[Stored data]
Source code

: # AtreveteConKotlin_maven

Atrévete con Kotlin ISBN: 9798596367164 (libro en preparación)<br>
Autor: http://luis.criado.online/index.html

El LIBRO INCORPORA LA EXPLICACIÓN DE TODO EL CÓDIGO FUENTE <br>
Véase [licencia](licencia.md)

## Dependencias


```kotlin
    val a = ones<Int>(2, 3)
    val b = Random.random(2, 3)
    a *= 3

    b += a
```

WHAT TO DO =>
A verbatim copy of the records above should be returned.

WRITTEN REPLY =>
Source code

: # AtreveteConKotlin_maven

Atrévete con Kotlin ISBN: 9798596367164 (libro en preparación)<br>
Autor: http://luis.criado.online/index.html

El LIBRO INCORPORA LA EXPLICACIÓN DE TODO EL CÓDIGO FUENTE <br>
Véase [licencia](licencia.md)

## Dependencias


```kotlin
    val a = ones<Int>(2, 3)
    val b = Random.random(2, 3)
    a *= 3

    b += a
```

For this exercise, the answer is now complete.